From Rev. Sonny R. Graves, pastor at New Spirit UCC, who posted this on Facebook last week during a pilgrimage to the U.S./Mexico border with the Green Valley-Sahuarita Samaritans. Sonny draws from the writing of Mary Luti.
Early morning over here in Arizona. The sky is lighting behind the range of majestic blue outline of the mountains. The summer night is warm, deep, and dry just like this Californian loves it to be. The systemic racism and anti-immigrant violence of my country and government further revealed here is feeling beyond words right now. It is heartbreaking. And we have been reminded many times throughout the trip it is also our responsibility that if our privilege or ignorance or unknowing has been disturbed – it is up to us to change it together.

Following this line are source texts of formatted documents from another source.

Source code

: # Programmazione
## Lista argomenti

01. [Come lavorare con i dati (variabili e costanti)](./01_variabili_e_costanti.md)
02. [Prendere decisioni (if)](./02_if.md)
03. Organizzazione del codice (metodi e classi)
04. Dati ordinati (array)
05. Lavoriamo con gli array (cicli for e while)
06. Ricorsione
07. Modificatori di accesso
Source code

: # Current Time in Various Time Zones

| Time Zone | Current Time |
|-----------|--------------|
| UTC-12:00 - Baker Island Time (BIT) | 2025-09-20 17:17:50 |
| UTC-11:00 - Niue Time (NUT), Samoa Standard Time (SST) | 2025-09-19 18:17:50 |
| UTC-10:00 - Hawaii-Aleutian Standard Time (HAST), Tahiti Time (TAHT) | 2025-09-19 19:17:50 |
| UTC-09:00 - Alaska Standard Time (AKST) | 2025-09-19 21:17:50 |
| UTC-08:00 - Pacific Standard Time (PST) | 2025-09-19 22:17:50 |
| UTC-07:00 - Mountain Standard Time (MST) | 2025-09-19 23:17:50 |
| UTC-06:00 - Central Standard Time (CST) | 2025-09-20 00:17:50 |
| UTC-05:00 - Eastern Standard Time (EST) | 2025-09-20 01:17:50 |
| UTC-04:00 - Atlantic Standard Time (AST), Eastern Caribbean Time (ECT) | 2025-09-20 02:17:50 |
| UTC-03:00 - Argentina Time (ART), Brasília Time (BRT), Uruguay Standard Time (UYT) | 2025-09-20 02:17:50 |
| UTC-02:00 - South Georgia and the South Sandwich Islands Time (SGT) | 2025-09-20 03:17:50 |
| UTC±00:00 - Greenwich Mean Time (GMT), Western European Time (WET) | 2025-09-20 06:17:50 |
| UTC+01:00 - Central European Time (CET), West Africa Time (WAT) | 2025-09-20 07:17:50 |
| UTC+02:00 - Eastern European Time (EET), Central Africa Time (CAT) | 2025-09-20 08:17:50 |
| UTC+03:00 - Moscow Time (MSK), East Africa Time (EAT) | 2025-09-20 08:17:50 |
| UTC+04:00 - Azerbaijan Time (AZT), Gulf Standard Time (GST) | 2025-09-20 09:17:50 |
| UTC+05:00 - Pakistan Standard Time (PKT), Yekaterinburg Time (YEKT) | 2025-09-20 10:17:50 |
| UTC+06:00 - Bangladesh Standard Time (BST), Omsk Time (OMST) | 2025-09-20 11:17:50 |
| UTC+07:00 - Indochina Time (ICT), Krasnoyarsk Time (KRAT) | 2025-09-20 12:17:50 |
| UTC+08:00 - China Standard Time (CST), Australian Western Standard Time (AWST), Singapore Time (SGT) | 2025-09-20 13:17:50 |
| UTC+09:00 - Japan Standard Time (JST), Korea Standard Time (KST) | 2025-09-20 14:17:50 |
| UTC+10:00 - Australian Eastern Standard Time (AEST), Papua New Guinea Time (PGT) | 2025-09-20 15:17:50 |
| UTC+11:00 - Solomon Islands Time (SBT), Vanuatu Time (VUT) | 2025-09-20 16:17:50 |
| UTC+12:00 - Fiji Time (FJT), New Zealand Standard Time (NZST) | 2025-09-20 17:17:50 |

This Sunday many of our UCC churches will take communion… and the words of Pastor Mary Luti’s from a few weeks ago have been rolling through my mind as we are exposed to the violence of the southern border:
But Christians are the only ones who take communion. Only Christians step over bodies they maimed with machetes to receive the Body of Christ. Only Christians pray at the table, “Forgive us our trespasses as we forgive those who trespass against us.” Only Christians exchange Christ’s Peace, hear the words, “The Body of Christ”, extend their hands for bread, and say, “Amen.”
But you don’t have to kill or want to kill to make communion a sham. You just have to receive the Body as if it has nothing to do with actual bodies. You just have to regard communion as a “spiritual experience” untethered to earth.
Jesus gave us bread to eat, saying, “This is my body.” He wasn’t being spiritual. We commune with a real body that was tortured and slain. We’re meant to discern it, to eat it, and by our eating vow, “No more.”
Communion has many different meanings, but in these violent days the broken bread must at least be our way of declaring, “One broken body is enough.” (By Mary Luti)
This is to say I hope when I eat of that body and blood of our Jesus – I remember it was a body executed by the forces and methods of an empire to instill punishment, fear, and despair especially against communities that were vulnerable and resistant to the abuse of power. I hope when I eat of that body I remember it was a body of immense, extravagant, freeing hope in the midst of that pain and fear. It was a body that recognized the outcasting and oppression that kept bodies from a table together as beloved and took those barriers down. That drew the most unlikely and divided people towards each other to pray, be nourished, and know what God’s purpose and path for them was.
May we embody that same faith too. That same joy. That same hope. The same persistent reach towards justice. May we eat and know that one broken body is enough – and figure out ways to intercede in the breaking where you are. May we know all are beloved, made in the divine image, and that God’s love has no borders. Amen?